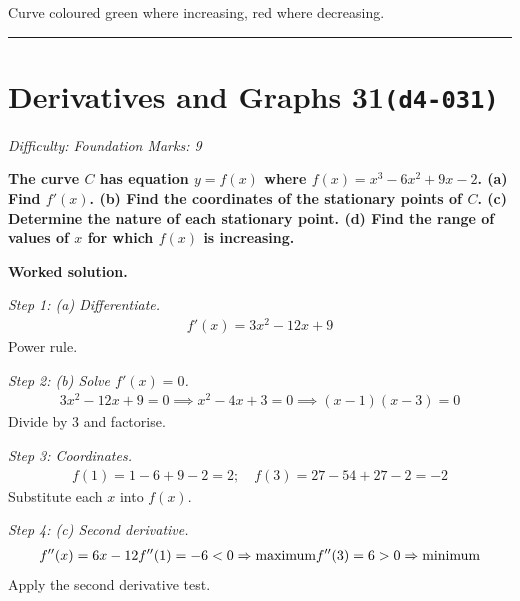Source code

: \documentclass[11pt]{article}
\newcommand{\question}[1]{\par\medskip\noindent\textbf{#1}\par}
\begin{document}
\begin{center}
{
}
\end{center}
\small Curve coloured green where increasing, red where decreasing.\normalsize

\medskip\hrule

\section*{Derivatives and Graphs 31\quad\small\texttt{(d4-031)}}
\textit{Difficulty: Foundation \quad\textbar\quad Marks: 9}

\question{The curve \( C \) has equation \( y = f(x) \) where \( f(x) = x^3 - 6x^2 + 9x - 2 \). (a) Find \( f'(x) \). (b) Find the coordinates of the stationary points of \( C \). (c) Determine the nature of each stationary point. (d) Find the range of values of \( x \) for which \( f(x) \) is increasing.}

\textbf{Worked solution.}

\textit{Step 1: (a) Differentiate.}
\[\begin{gathered}
f'(x) = 3x^2 - 12x + 9
\end{gathered}\]
Power rule.

\textit{Step 2: (b) Solve \( f'(x) = 0 \).}
\[\begin{gathered}
3x^2 - 12x + 9 = 0 \implies x^2 - 4x + 3 = 0 \implies (x-1)(x-3) = 0
\end{gathered}\]
Divide by 3 and factorise.

\textit{Step 3: Coordinates.}
\[\begin{gathered}
f(1) = 1 - 6 + 9 - 2 = 2; \quad f(3) = 27 - 54 + 27 - 2 = -2
\end{gathered}\]
Substitute each \( x \) into \( f(x) \).

\textit{Step 4: (c) Second derivative.}
\[\begin{gathered}
f''(x) = 6x - 12 \newline f''(1) = -6 < 0 \Rightarrow \text{maximum} \newline f''(3) = 6 > 0 \Rightarrow \text{minimum}
\end{gathered}\]
Apply the second derivative test.
\end{document}
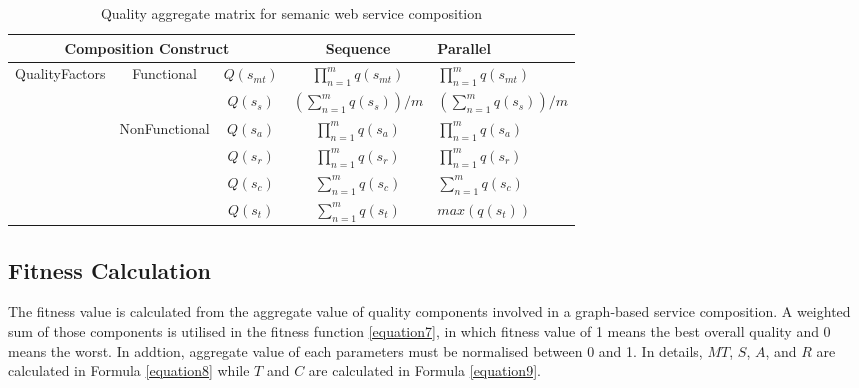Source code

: \documentclass{llncs}
\begin{document}
\begin{table}[]
\centering
\caption{Quality aggregate matrix for semanic web service composition}
\label{table1}
\begin{tabular}{|c|c|c|c|l|}
\hline
\multicolumn{3}{|c|}{Composition Construct}                                      & Sequence                             & Parallel \\ \hline
\multirow{5}{*}{QualityFactors} & \multirow{2}{*}{Functional}    & $Q(s_ {mt})$  &$\prod_{n=1}^{m} q(s_ {mt})$          &  $\prod_{n=1}^{m} q(s_ {mt})$ \\ \cline{3-5}
                                &                                & $Q(s_ {s})$  & $(\sum_{n=1}^m q(s_ {s}))/m$        &  $(\sum_{n=1}^m q(s_ {s}))/m$  \\ \cline{2-5}   
                                & \multirow{4}{*}{NonFunctional} & $Q(s_{a})$    & $\prod_{n=1}^{m} q(s_a)$             &  $\prod_{n=1}^{m} q(s_a)$ \\ \cline{3-5} 
                                &                                & $Q(s_{r})$    & $\prod_{n=1}^{m} q(s_r)$             &  $\prod_{n=1}^{m} q(s_r)$ \\ \cline{3-5} 
                                &                                & $Q(s_{c})$    & $\sum_{n=1}^m q(s_ {c})$             &  $\sum_{n=1}^m q(s_ {c})$ \\ \cline{3-5} 
                                &                                & $Q(s_{t})$    & $\sum_{n=1}^m q(s_ {t})$             &  $max(q(s_ {t}))$ \\ \hline
\end{tabular}
\end{table}

\subsection{Fitness Calculation}
The fitness value is calculated from the aggregate value of quality components involved in a graph-based service composition. A weighted sum of those components is utilised in the fitness function \ref{equation7}, in which fitness value of 1 means the best overall quality and 0 means the worst. In addtion, aggregate value of each parameters must be normalised between 0 and 1. In details, $MT$, $S$, $A$, and $R$ are calculated in Formula \ref{equation8} while $T$ and $C$ are calculated in Formula \ref{equation9}.
\end{document}
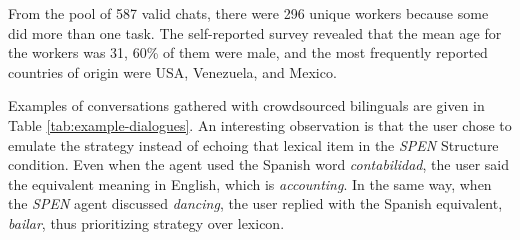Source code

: \documentclass[11pt,a4paper]{article}
\begin{document}
From the pool of 587 valid chats, there were 296 unique workers because some did more than one task. 
The self-reported survey revealed that the mean age for the workers was 31, 60\% of them were male, and the most frequently reported countries of origin were USA, Venezuela, and Mexico.

Examples of conversations gathered with crowdsourced bilinguals are given in Table \ref{tab:example-dialogues}.
An interesting observation is that the user chose to emulate the strategy instead of echoing that lexical item in the \textit{SP\textrightarrow EN} Structure condition.
Even when the agent used the Spanish word \textit{contabilidad}, the user said the equivalent meaning in English, which is \textit{accounting}.
In the same way, when the \textit{SP\textrightarrow EN} agent discussed \textit{dancing}, the user replied with the Spanish equivalent, \textit{bailar}, thus prioritizing strategy over lexicon.
\end{document}
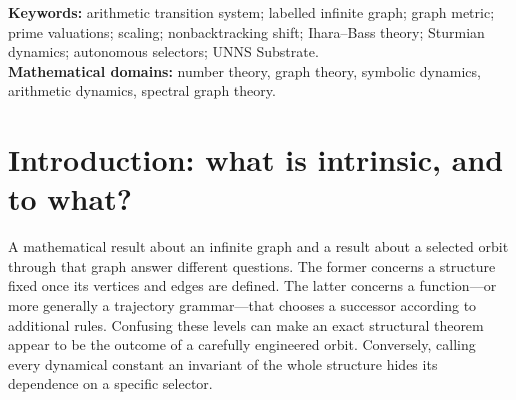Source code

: \documentclass[11pt,a4paper]{article}
\theoremstyle{definition}\newtheorem{definition}[theorem]{Definition}
\begin{document}
\setcounter{page}{1}
\begin{abstract}
The arithmetic transformation $T_N(x)=x(N+1)^2/N$, defined on positive integers with $N\mid x$, gives rise to several mathematically distinct objects that share a common transition law but differ in the extra structure they retain or impose. We distinguish: (I) the complete labelled arithmetic transition system; (II) the undirected all-branch arithmetic graph and its integer-labelled metric geometry; (III) nonbacktracking history dynamics derived from the graph without a priority selector; and (IV) autonomous selected dynamics obtained by imposing a state-dependent choice of one legal branch. This separation provides a rigorous interpretation of the established results of the Geometry, Prime-Valuation, Autonomous Aperiodicity, and Graph Entropy manuscripts. We give a detailed proof that the sharp doubling-distance constant is $5$, deduce the selector independence of the unselected graph, and explain the distinction between abstract graph invariants and invariants of an arithmetic-labelled graph. We derive the arithmetic--topology--entropy identity for a family of arithmetic book graphs and contrast unbounded finite-subgraph history entropy with zero-entropy Sturmian behaviour under MAXPP. We add a third distinction, between structure, its lower-dimensional representation and a selected trajectory, and prove a sharp criterion for when a finite prime-valuation projection retains branch legality, supported by exact visual counterexamples. Finally, we discuss what is and is not meant by intrinsic structure, identify which mathematical decisions enter at each layer, compare the hierarchy with standard graph and dynamical constructions, and formulate testable research directions. No new physical constant, universal graph invariance across different generating rules, or equivalence of separate UNNS grammars is asserted.
\end{abstract}
\vspace{3mm}
\noindent\textbf{Keywords:} arithmetic transition system; labelled infinite graph; graph metric; prime valuations; scaling; nonbacktracking shift; Ihara--Bass theory; Sturmian dynamics; autonomous selectors; UNNS Substrate.\\
\textbf{Mathematical domains:} number theory, graph theory, symbolic dynamics, arithmetic dynamics, spectral graph theory.
\setcounter{tocdepth}{1}\tableofcontents
\newpage
\section{Introduction: what is intrinsic, and to what?}
\label{sec:intro}
A mathematical result about an infinite graph and a result about a selected orbit through that graph answer different questions. The former concerns a structure fixed once its vertices and edges are defined. The latter concerns a function---or more generally a trajectory grammar---that chooses a successor according to additional rules. Confusing these levels can make an exact structural theorem appear to be the outcome of a carefully engineered orbit. Conversely, calling every dynamical constant an invariant of the whole structure hides its dependence on a specific selector.
\end{document}
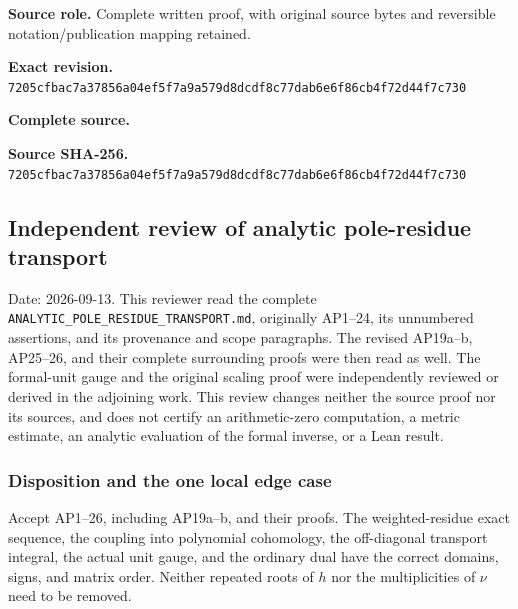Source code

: \documentclass{article}
\begin{document}
\maketitle
\begingroup
\sloppy
\small

\noindent\textbf{Source role.} Complete written proof, with original source bytes and reversible notation/publication mapping retained.\par
\noindent\textbf{Exact revision.} \nolinkurl{7205cfbac7a37856a04ef5f7a9a579d8dcdf8c77dab6e6f86cb4f72d44f7c730}\par
\noindent\textbf{Complete source.} \par
\noindent\textbf{Source SHA-256.} \nolinkurl{7205cfbac7a37856a04ef5f7a9a579d8dcdf8c77dab6e6f86cb4f72d44f7c730}\par\medskip
\subsection{Independent review of analytic pole-residue transport}\label{endpoint-analytic_pole_review--independent-review-of-analytic-pole-residue-transport}

Date: 2026-09-13. This reviewer read the complete \nolinkurl{ANALYTIC_POLE_RESIDUE_TRANSPORT.md}, originally AP1--24, its unnumbered assertions, and its provenance and scope paragraphs. The revised AP19a--b, AP25--26, and their complete surrounding proofs were then read as well. The formal-unit gauge and the original scaling proof were independently reviewed or derived in the adjoining work. This review changes neither the source proof nor its sources, and does not certify an arithmetic-zero computation, a metric estimate, an analytic evaluation of the formal inverse, or a Lean result.

\subsubsection{Disposition and the one local edge case}\label{endpoint-analytic_pole_review--disposition-and-the-one-local-edge-case}

Accept AP1--26, including AP19a--b, and their proofs. The weighted-residue exact sequence, the coupling into polynomial cohomology, the off-diagonal transport integral, the actual unit gauge, and the ordinary dual have the correct domains, signs, and matrix order. Neither repeated roots of \(h\) nor the multiplicities of \(\nu\) need to be removed.
\end{document}
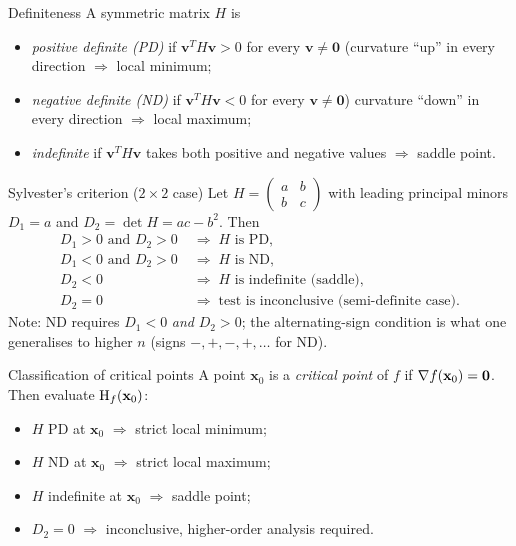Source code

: \begin{rulebox}{Definiteness}
A symmetric matrix $H$ is
\begin{itemize}[leftmargin=1.6em,itemsep=0.3ex]
  \item \emph{positive definite (PD)} if $\mathbf{v}^{T}H\mathbf{v}>0$ for
        every $\mathbf{v}\neq\mathbf{0}$ (curvature ``up'' in every
        direction $\Rightarrow$ local minimum;
  \item \emph{negative definite (ND)} if $\mathbf{v}^{T}H\mathbf{v}<0$ for
        every $\mathbf{v}\neq\mathbf{0}$) curvature ``down'' in every
        direction $\Rightarrow$ local maximum;
  \item \emph{indefinite} if $\mathbf{v}^{T}H\mathbf{v}$ takes both
        positive and negative values $\Rightarrow$ saddle point.
\end{itemize}
\end{rulebox}

\begin{rulebox}{Sylvester's criterion ($2\times2$ case)}
Let $H=\begin{pmatrix}a&b\\b&c\end{pmatrix}$ with leading principal minors
$D_1=a$ and $D_2=\det H=ac-b^{2}$. Then
\[
  \begin{aligned}
    D_1>0 \text{ and } D_2>0 &\;\Rightarrow\; H \text{ is PD}, \\
    D_1<0 \text{ and } D_2>0 &\;\Rightarrow\; H \text{ is ND}, \\
    D_2<0 &\;\Rightarrow\; H \text{ is indefinite (saddle)}, \\
    D_2=0 &\;\Rightarrow\; \text{test is inconclusive (semi-definite case)}.
  \end{aligned}
\]
Note: ND requires $D_1<0$ \emph{and} $D_2>0$; the alternating-sign
condition is what one generalises to higher $n$ (signs $-,+,-,+,\dots$ for
ND).
\end{rulebox}

\begin{rulebox}{Classification of critical points}
A point $\mathbf{x}_0$ is a \emph{critical point} of $f$ if
$\grad f(\mathbf{x}_0)=\mathbf{0}$. Then evaluate $\Hess_f(\mathbf{x}_0)$:
\begin{itemize}[leftmargin=1.6em,itemsep=0.3ex]
  \item $H$ PD at $\mathbf{x}_0$ $\Rightarrow$ strict local minimum;
  \item $H$ ND at $\mathbf{x}_0$ $\Rightarrow$ strict local maximum;
  \item $H$ indefinite at $\mathbf{x}_0$ $\Rightarrow$ saddle point;
  \item $D_2=0$ $\Rightarrow$ inconclusive, higher-order analysis
        required.
\end{itemize}
\end{rulebox}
= = = = =
Task directions: Search the records line by line for the word "cline" and copy every line where it appears.

Response to this task:
\multirow{5}{*}{QualityFactors} & \multirow{2}{*}{Functional}    & $Q(s_ {mt})$  &$\prod_{n=1}^{m} q(s_ {mt})$          &  $\prod_{n=1}^{m} q(s_ {mt})$ \\ \cline{3-5}
                                &                                & $Q(s_ {s})$  & $(\sum_{n=1}^m q(s_ {s}))/m$        &  $(\sum_{n=1}^m q(s_ {s}))/m$  \\ \cline{2-5}   
                                & \multirow{4}{*}{NonFunctional} & $Q(s_{a})$    & $\prod_{n=1}^{m} q(s_a)$             &  $\prod_{n=1}^{m} q(s_a)$ \\ \cline{3-5} 
                                &                                & $Q(s_{r})$    & $\prod_{n=1}^{m} q(s_r)$             &  $\prod_{n=1}^{m} q(s_r)$ \\ \cline{3-5} 
                                &                                & $Q(s_{c})$    & $\sum_{n=1}^m q(s_ {c})$             &  $\sum_{n=1}^m q(s_ {c})$ \\ \cline{3-5} 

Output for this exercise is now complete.